Niko mengatakan musibah yang terjadi sekitar pukul 02.00 WITA itu juga mengakibatkan 900 lebih penduduk di tiga wilayah itu kehilangan tempat tinggal. Sebanyak 29 rumah di Desa Waimatan dan 109 rumah di Desa Lamawolo.
“Ada yang terkubur dan rusak berat,” katanya.
Desa Waimatan berada di lereng Gunung Api Ile Api.
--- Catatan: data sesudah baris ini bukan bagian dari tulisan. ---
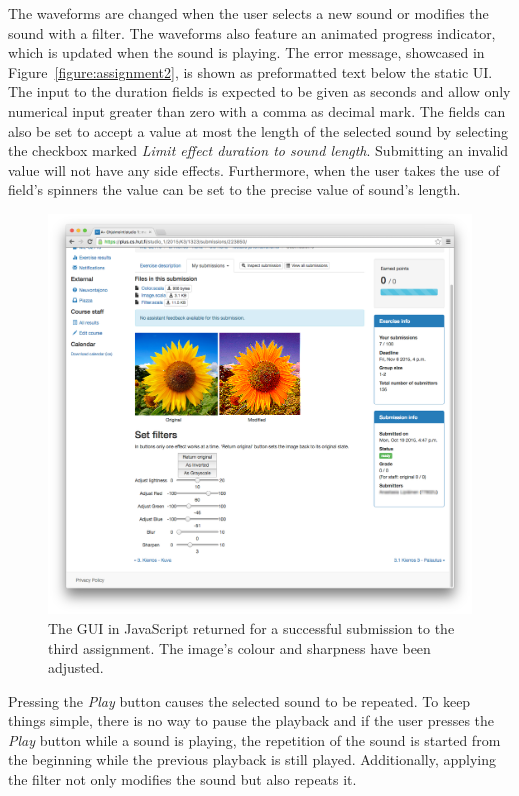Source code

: The waveforms are changed when the user selects a new sound or modifies the sound with a filter. The waveforms also feature an animated progress indicator, which is updated when the sound is playing. The error message, showcased in Figure~\ref{figure:assignment2}, is shown as preformatted text below the static UI. The input to the duration fields is expected to be given as seconds and allow only numerical input greater than zero with a comma as decimal mark. The fields can also be set to accept a value at most the length of the selected sound by selecting the checkbox marked \emph{Limit effect duration to sound length}. Submitting an invalid value will not have any side effects. Furthermore, when the user takes the use of field's spinners the value can be set to the precise value of sound's length.

\begin{figure}[!hb]
	\begin{center}
		\includegraphics[width=\textwidth]{images/assignment3-mod.png}
	\end{center}
	\caption[asdf]{\small{The GUI in JavaScript returned for a successful submission to the third assignment. The image's colour and sharpness have been adjusted.}}
	\label{figure:assignment3}
\end{figure}

Pressing the \emph{Play} button causes the selected sound to be repeated. To keep things simple, there is no way to pause the playback and if the user presses the \emph{Play} button while a sound is playing, the repetition of the sound is started from the beginning while the previous playback is still played. Additionally, applying the filter not only modifies the sound but also repeats it.

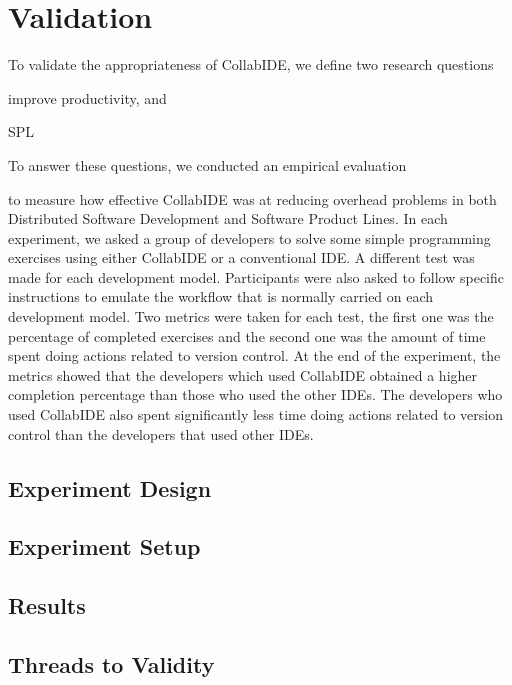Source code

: 

\section{Validation}
\label{sec:validation}

To validate the appropriateness of CollabIDE, we define two research questions
\begin{enumerate*}[label=(\arabic*)]
\item improve productivity, and
\item SPL
\end{enumerate*} 
To answer these questions, we conducted an empirical evaluation 

to measure how effective CollabIDE was at reducing overhead problems 
in both Distributed Software Development and Software Product Lines. In each experiment, we asked 
a group of developers to solve some simple programming exercises using either CollabIDE or a 
conventional IDE. A different test was made for each development model. Participants were also 
asked to follow specific instructions to emulate the workflow that is normally carried on each 
development model. Two metrics were taken for each test, the first one was the percentage of 
completed exercises and the second one was the amount of time spent doing actions related to 
version control.
At the end of the experiment, the metrics showed that the developers which used CollabIDE obtained 
a higher completion percentage than those who used the other IDEs. The developers who used 
CollabIDE also spent significantly less time doing actions related to version control than the 
developers that used other IDEs.

\subsection{Experiment Design}


\subsection{Experiment Setup}

	

\subsection{Results}


\subsection{Threads to Validity}



\endinput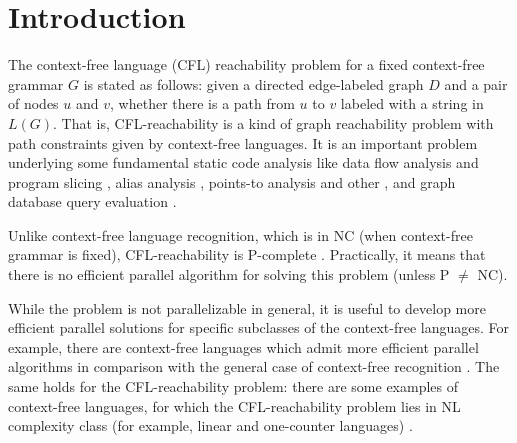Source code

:\documentclass{ws-ijfcs}
\begin{document}

\section{Introduction}
\label{intro}
The context-free language (CFL) reachability problem for a fixed context-free grammar $G$ is stated as follows: given a directed edge-labeled graph $D$ and a pair of nodes  $u$ and $v$, whether there is a path from $u$ to $v$ labeled with a string in $L(G)$.  That is, CFL-reachability is a kind of graph reachability problem with path constraints given by context-free languages. It is an important problem underlying some fundamental static code analysis like data flow analysis and program slicing \cite{RepsBasic}, alias analysis \cite*{Chatterjee, alias}, points-to analysis \cite{Incremental} and other \cite{Cai, android, typeflow}, and graph database query evaluation \cite{Azimov, GrigorevRagozina, HellingsCFPQ, RDF}.


Unlike context-free language recognition, which is in NC (when context-free grammar is fixed), CFL-reachability is P-complete \cite{ RepSeq, Yannakakis}. Practically, it means that there is no efficient parallel algorithm for solving this problem (unless P $\neq$ NC). 


While the problem is not parallelizable in general, it is useful to develop more efficient parallel solutions for specific subclasses of the context-free languages. For example, there are context-free languages which admit more efficient parallel algorithms in comparison with the general case of context-free recognition \cite{IBARRA2, IBARRA, Okhotin2014ComplexityOI}.  The same holds for the CFL-reachability problem: there are some examples of context-free languages, for which the CFL-reachability problem lies in NL complexity class (for example, linear and one-counter languages) \cite{labelledGraphs, LReach, Regularrealizability}. 
\end{document}
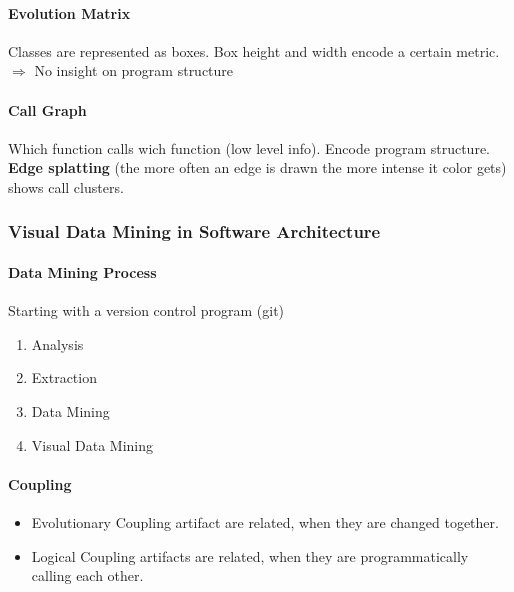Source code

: \documentclass[10pt,a4paper]{article}
\begin{document}
		\paragraph{Evolution Matrix} Classes are represented as boxes. Box height and width encode a certain metric. $ \Rightarrow $ No insight on program structure
		
		\paragraph{Call Graph} Which function calls wich function (low level info). Encode program structure. \textbf{Edge splatting} (the more often an edge is drawn the more intense it color gets) shows call clusters.
		
	\subsubsection{Visual Data Mining in Software Architecture}
		\paragraph{Data Mining Process}
		Starting with a version control program (git)
		\begin{enumerate}
			\item Analysis
			\item Extraction
			\item Data Mining
			\item Visual Data Mining
		\end{enumerate} 
		
		
		\paragraph{Coupling}
		\begin{itemize}
			\item Evolutionary Coupling artifact are related, when they are changed together.
			\item Logical Coupling artifacts are related, when they are programmatically calling each other.
		\end{itemize}
			
\end{document}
Posisinya berada tepat di lintasan Jalan Trans Ile Api yang mengelilingi sekitar bagian tengah gunung.
Niko menceritakan, hujan deras mengguyur puncak gunung sejak pukul 00.00 WIB. Tiba-tiba tanah bercampur lumpur dan lahar dingin meluncur dari puncak gunung hingga memutus badan Jalan Trans Ile Ape.
Sebanyak 29 rumah penduduk di Desa Waimetan yang berada tepat di sisi badan jalan pun terkubur dan sebagian terdorong hingga jatuh ke lereng gunung.
“Saat ini korban selamat kami ungsikan di kantor kecamatan. Separuhnya di rumah keluarga. Mereka mengungsi mandiri,” katanya.[]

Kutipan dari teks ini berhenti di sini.